'''

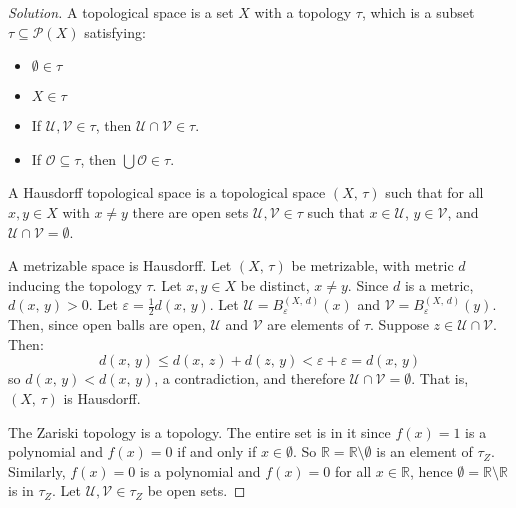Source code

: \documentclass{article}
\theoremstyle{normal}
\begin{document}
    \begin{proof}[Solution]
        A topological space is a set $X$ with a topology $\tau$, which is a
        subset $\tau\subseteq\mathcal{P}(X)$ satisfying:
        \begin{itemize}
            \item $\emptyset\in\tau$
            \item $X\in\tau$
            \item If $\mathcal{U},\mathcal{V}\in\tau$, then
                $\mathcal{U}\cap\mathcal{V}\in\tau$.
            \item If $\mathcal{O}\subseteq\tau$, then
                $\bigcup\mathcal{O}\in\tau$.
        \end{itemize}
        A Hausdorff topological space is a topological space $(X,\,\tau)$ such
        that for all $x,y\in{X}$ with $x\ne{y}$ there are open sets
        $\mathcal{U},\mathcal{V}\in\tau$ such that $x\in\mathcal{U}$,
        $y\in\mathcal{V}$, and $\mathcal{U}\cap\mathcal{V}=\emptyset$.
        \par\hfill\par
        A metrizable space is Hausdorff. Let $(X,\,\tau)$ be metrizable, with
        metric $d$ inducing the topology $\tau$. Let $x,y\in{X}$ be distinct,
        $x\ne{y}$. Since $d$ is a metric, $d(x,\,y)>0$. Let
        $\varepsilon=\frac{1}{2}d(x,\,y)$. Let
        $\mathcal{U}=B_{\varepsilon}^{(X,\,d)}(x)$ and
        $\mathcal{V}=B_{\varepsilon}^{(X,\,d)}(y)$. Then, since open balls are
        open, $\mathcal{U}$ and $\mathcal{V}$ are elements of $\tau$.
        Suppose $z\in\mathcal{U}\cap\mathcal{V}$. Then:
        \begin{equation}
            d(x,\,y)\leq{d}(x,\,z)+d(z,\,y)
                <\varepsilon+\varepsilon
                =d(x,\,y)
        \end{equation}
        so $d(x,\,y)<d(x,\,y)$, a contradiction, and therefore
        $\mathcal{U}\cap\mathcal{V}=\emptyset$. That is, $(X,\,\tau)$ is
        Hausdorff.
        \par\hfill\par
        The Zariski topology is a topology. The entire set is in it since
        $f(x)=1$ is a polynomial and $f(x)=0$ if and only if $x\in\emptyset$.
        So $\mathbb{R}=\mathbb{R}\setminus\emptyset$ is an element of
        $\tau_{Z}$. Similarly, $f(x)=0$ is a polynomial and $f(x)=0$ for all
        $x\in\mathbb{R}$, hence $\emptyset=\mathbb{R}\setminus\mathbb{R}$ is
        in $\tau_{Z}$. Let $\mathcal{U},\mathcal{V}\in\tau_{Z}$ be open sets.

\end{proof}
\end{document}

'''

» Work task
Everything in the entries above except the pictures should be given again exactly.

» Answer to this exercise
Source code

: \documentclass{article}
\theoremstyle{normal}
\begin{document}
    \begin{proof}[Solution]
        A topological space is a set $X$ with a topology $\tau$, which is a
        subset $\tau\subseteq\mathcal{P}(X)$ satisfying:
        \begin{itemize}
            \item $\emptyset\in\tau$
            \item $X\in\tau$
            \item If $\mathcal{U},\mathcal{V}\in\tau$, then
                $\mathcal{U}\cap\mathcal{V}\in\tau$.
            \item If $\mathcal{O}\subseteq\tau$, then
                $\bigcup\mathcal{O}\in\tau$.
        \end{itemize}
        A Hausdorff topological space is a topological space $(X,\,\tau)$ such
        that for all $x,y\in{X}$ with $x\ne{y}$ there are open sets
        $\mathcal{U},\mathcal{V}\in\tau$ such that $x\in\mathcal{U}$,
        $y\in\mathcal{V}$, and $\mathcal{U}\cap\mathcal{V}=\emptyset$.
        \par\hfill\par
        A metrizable space is Hausdorff. Let $(X,\,\tau)$ be metrizable, with
        metric $d$ inducing the topology $\tau$. Let $x,y\in{X}$ be distinct,
        $x\ne{y}$. Since $d$ is a metric, $d(x,\,y)>0$. Let
        $\varepsilon=\frac{1}{2}d(x,\,y)$. Let
        $\mathcal{U}=B_{\varepsilon}^{(X,\,d)}(x)$ and
        $\mathcal{V}=B_{\varepsilon}^{(X,\,d)}(y)$. Then, since open balls are
        open, $\mathcal{U}$ and $\mathcal{V}$ are elements of $\tau$.
        Suppose $z\in\mathcal{U}\cap\mathcal{V}$. Then:
        \begin{equation}
            d(x,\,y)\leq{d}(x,\,z)+d(z,\,y)
                <\varepsilon+\varepsilon
                =d(x,\,y)
        \end{equation}
        so $d(x,\,y)<d(x,\,y)$, a contradiction, and therefore
        $\mathcal{U}\cap\mathcal{V}=\emptyset$. That is, $(X,\,\tau)$ is
        Hausdorff.
        \par\hfill\par
        The Zariski topology is a topology. The entire set is in it since
        $f(x)=1$ is a polynomial and $f(x)=0$ if and only if $x\in\emptyset$.
        So $\mathbb{R}=\mathbb{R}\setminus\emptyset$ is an element of
        $\tau_{Z}$. Similarly, $f(x)=0$ is a polynomial and $f(x)=0$ for all
        $x\in\mathbb{R}$, hence $\emptyset=\mathbb{R}\setminus\mathbb{R}$ is
        in $\tau_{Z}$. Let $\mathcal{U},\mathcal{V}\in\tau_{Z}$ be open sets.

\end{proof}
\end{document}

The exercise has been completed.